Find the string "eksbuild" in the listing and report every line that has it.
··· THE INPUT ···
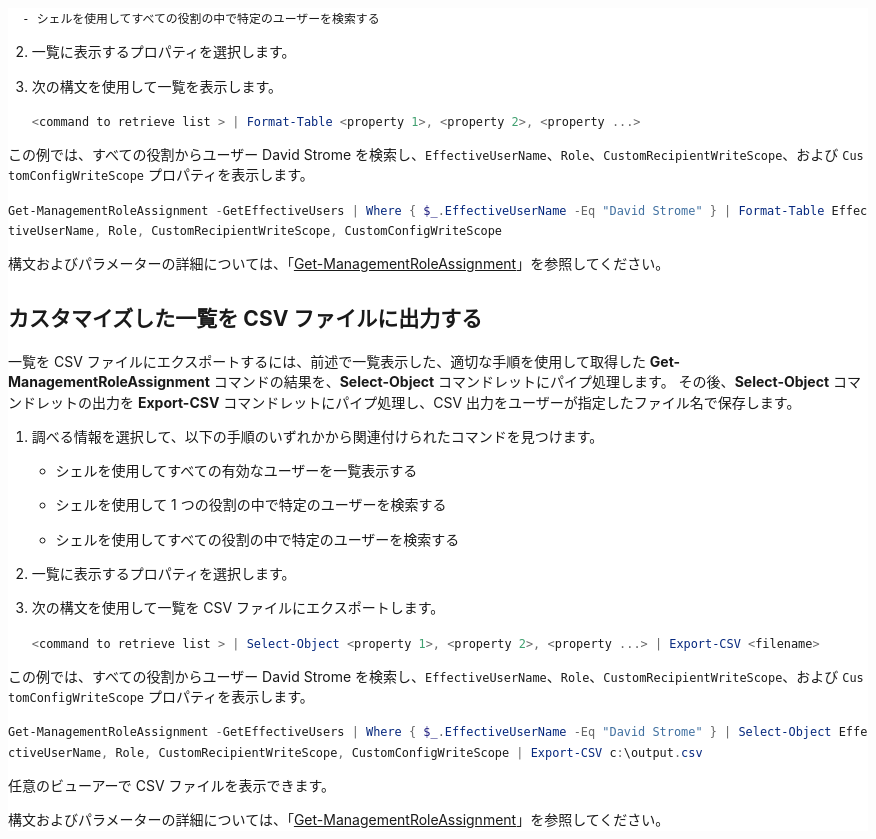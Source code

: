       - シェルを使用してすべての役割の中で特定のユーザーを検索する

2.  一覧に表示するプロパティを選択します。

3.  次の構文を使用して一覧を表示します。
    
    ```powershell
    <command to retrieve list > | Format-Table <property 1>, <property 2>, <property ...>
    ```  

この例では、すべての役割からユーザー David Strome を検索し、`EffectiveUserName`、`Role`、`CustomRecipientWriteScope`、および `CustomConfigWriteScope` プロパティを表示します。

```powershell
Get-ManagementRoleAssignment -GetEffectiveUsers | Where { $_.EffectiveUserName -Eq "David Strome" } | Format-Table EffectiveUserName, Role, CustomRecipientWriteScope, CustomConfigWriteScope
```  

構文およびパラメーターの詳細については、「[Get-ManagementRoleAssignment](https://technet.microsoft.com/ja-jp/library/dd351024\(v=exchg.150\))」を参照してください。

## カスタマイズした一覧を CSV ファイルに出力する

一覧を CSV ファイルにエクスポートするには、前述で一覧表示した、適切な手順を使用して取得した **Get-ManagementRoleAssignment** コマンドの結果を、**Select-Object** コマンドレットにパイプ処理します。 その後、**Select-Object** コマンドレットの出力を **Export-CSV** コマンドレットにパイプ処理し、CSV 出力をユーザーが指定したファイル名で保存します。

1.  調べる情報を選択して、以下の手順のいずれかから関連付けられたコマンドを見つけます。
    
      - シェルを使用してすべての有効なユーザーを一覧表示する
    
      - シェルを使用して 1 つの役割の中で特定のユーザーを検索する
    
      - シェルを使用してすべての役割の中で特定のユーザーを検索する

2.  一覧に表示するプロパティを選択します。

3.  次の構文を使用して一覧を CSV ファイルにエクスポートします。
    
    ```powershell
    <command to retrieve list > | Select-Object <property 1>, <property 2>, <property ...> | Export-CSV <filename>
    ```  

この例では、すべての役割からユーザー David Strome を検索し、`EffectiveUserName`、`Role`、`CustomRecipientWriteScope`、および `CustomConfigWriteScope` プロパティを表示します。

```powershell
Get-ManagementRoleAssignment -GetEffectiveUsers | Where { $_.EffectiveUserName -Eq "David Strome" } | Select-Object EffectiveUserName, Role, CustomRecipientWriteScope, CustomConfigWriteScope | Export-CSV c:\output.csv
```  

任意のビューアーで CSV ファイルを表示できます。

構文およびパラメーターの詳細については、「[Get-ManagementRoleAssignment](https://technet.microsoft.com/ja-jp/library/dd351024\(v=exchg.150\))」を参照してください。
···
··· THE INPUT ···
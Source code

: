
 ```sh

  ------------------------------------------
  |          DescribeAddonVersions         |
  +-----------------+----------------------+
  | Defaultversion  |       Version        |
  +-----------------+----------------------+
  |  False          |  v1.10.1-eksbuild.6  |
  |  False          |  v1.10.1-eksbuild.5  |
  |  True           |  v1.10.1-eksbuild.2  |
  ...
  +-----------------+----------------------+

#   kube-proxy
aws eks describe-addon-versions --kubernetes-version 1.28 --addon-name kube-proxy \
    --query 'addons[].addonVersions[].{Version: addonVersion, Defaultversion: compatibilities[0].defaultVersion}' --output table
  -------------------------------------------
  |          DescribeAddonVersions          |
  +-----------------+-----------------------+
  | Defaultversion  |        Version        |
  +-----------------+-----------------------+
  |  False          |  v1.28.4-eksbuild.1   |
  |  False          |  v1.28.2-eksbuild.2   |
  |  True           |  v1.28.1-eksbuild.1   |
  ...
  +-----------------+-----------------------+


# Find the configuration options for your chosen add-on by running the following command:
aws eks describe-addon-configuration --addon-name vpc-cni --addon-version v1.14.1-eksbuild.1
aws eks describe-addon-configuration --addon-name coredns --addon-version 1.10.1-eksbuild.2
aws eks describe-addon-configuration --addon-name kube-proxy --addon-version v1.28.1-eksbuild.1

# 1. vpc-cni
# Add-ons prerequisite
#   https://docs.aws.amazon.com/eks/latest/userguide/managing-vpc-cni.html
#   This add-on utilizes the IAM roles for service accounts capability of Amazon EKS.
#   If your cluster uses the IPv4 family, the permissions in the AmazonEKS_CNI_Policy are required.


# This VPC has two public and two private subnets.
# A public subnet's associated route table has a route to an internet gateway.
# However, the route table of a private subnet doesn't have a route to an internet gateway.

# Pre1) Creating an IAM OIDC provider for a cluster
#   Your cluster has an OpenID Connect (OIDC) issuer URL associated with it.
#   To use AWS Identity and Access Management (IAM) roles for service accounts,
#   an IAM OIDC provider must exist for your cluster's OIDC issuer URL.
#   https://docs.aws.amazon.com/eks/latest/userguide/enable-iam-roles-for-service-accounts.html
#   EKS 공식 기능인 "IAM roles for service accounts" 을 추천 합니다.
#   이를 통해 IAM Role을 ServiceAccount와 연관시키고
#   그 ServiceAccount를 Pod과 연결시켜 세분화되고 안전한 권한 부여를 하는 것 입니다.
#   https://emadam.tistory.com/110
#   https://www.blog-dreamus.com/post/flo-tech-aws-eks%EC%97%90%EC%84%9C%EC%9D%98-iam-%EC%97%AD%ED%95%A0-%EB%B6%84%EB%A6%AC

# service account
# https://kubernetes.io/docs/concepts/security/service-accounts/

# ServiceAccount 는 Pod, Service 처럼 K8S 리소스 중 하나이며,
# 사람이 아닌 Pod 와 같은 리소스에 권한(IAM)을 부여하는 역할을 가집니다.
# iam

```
···
··· THE INPUT ···
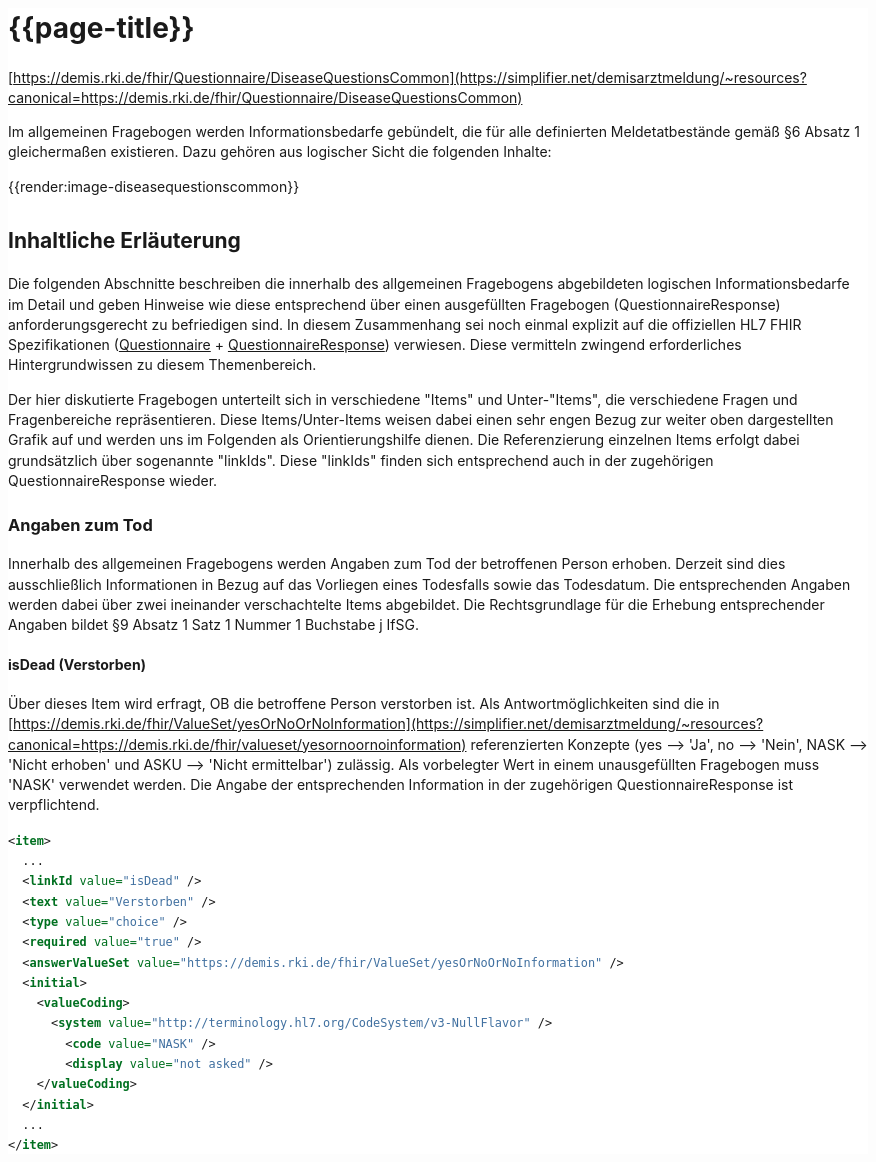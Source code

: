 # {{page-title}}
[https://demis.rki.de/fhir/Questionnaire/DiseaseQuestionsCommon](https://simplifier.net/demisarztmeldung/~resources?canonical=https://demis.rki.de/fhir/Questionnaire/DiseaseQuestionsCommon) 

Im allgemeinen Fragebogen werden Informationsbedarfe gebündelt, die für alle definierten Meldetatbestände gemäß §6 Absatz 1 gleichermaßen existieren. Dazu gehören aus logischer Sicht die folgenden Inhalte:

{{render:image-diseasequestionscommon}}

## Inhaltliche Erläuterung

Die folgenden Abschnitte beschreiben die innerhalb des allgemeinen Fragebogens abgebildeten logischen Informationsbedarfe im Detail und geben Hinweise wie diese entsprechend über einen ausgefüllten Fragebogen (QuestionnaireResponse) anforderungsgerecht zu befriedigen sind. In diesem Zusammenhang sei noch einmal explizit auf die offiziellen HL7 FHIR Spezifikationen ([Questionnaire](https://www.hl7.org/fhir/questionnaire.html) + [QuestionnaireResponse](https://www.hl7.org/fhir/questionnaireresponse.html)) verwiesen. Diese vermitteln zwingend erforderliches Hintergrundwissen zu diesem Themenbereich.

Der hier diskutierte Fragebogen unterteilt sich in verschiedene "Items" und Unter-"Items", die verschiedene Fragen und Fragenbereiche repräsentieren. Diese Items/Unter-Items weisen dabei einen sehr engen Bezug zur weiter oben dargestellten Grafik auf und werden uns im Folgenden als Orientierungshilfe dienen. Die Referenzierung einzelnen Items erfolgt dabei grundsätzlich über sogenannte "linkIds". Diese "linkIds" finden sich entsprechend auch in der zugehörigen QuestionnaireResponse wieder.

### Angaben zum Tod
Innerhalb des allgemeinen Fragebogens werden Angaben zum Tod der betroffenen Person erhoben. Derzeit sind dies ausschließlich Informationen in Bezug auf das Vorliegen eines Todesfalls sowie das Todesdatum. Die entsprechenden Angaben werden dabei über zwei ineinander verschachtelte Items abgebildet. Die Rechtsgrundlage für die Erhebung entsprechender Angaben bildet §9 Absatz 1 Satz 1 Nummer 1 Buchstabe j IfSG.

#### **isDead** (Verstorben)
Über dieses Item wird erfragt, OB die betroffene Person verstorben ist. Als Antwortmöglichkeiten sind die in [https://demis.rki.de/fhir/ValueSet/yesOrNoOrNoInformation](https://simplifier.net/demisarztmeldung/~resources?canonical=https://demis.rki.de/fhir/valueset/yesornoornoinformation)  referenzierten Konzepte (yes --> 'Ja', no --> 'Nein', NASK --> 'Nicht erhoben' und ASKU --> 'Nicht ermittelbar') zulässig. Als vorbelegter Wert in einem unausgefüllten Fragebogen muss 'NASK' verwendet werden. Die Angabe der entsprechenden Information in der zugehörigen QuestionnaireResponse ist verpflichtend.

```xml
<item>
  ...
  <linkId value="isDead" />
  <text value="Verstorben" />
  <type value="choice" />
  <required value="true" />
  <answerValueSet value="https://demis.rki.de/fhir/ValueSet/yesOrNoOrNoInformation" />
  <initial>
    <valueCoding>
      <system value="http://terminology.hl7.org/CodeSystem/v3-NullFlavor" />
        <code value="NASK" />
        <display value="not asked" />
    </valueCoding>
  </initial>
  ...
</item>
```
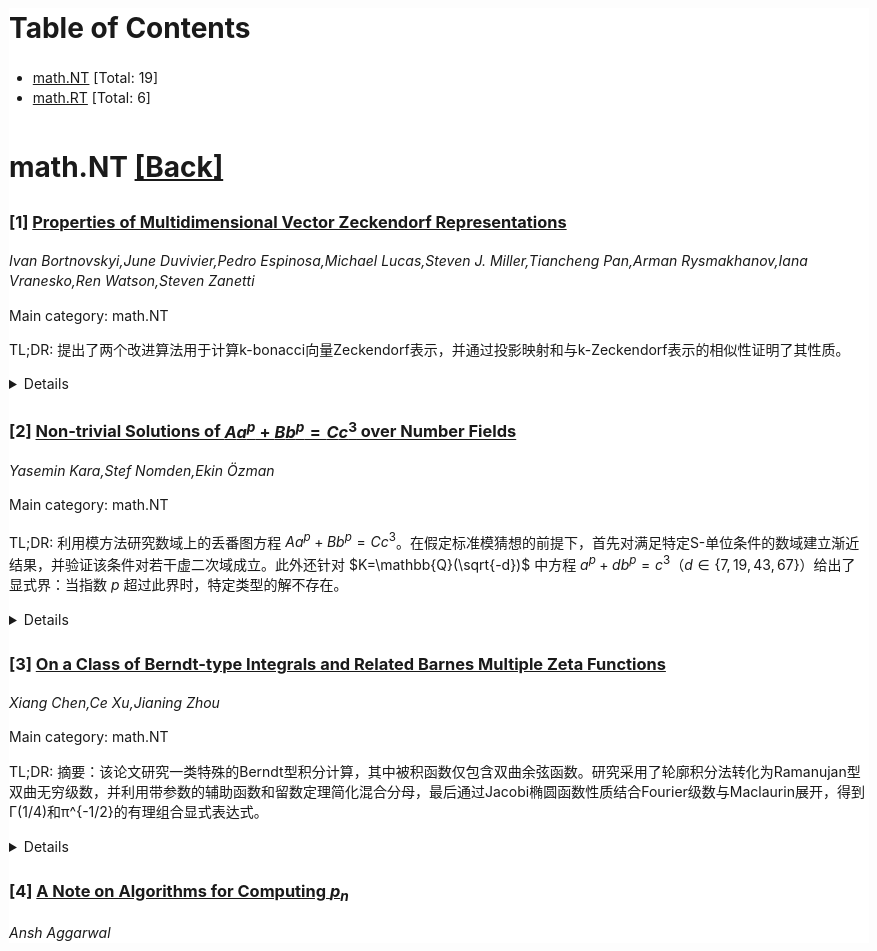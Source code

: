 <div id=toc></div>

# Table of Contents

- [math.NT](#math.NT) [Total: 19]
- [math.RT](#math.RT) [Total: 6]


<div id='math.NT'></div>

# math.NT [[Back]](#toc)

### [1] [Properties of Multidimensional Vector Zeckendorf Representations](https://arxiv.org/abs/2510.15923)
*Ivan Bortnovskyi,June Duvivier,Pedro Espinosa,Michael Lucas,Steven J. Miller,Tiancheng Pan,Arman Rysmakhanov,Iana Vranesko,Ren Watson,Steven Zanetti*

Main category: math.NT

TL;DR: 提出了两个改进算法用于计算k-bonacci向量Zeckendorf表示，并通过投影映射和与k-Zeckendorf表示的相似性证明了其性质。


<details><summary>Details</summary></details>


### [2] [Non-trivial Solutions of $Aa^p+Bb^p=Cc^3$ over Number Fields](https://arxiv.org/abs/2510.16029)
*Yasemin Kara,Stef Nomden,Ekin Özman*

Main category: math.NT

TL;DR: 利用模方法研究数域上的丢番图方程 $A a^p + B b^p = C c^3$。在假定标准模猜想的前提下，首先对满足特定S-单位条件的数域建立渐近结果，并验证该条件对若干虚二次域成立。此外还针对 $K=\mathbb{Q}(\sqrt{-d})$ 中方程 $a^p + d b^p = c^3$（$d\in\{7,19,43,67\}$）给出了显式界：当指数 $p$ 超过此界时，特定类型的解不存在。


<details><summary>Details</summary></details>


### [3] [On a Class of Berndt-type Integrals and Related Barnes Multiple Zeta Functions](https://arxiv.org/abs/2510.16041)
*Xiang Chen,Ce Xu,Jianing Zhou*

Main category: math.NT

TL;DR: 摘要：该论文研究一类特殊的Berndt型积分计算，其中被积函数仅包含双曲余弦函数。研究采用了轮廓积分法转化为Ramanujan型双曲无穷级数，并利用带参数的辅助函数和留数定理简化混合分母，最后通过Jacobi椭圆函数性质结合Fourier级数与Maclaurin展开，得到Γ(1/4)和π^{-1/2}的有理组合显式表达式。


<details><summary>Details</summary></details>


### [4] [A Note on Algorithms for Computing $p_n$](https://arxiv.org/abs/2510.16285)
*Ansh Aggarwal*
···
*RESULT FOR THIS TASK*
  |  False          |  v1.10.1-eksbuild.6  |
  |  False          |  v1.10.1-eksbuild.5  |
  |  True           |  v1.10.1-eksbuild.2  |
  |  False          |  v1.28.4-eksbuild.1   |
  |  False          |  v1.28.2-eksbuild.2   |
  |  True           |  v1.28.1-eksbuild.1   |
aws eks describe-addon-configuration --addon-name vpc-cni --addon-version v1.14.1-eksbuild.1
aws eks describe-addon-configuration --addon-name coredns --addon-version 1.10.1-eksbuild.2
aws eks describe-addon-configuration --addon-name kube-proxy --addon-version v1.28.1-eksbuild.1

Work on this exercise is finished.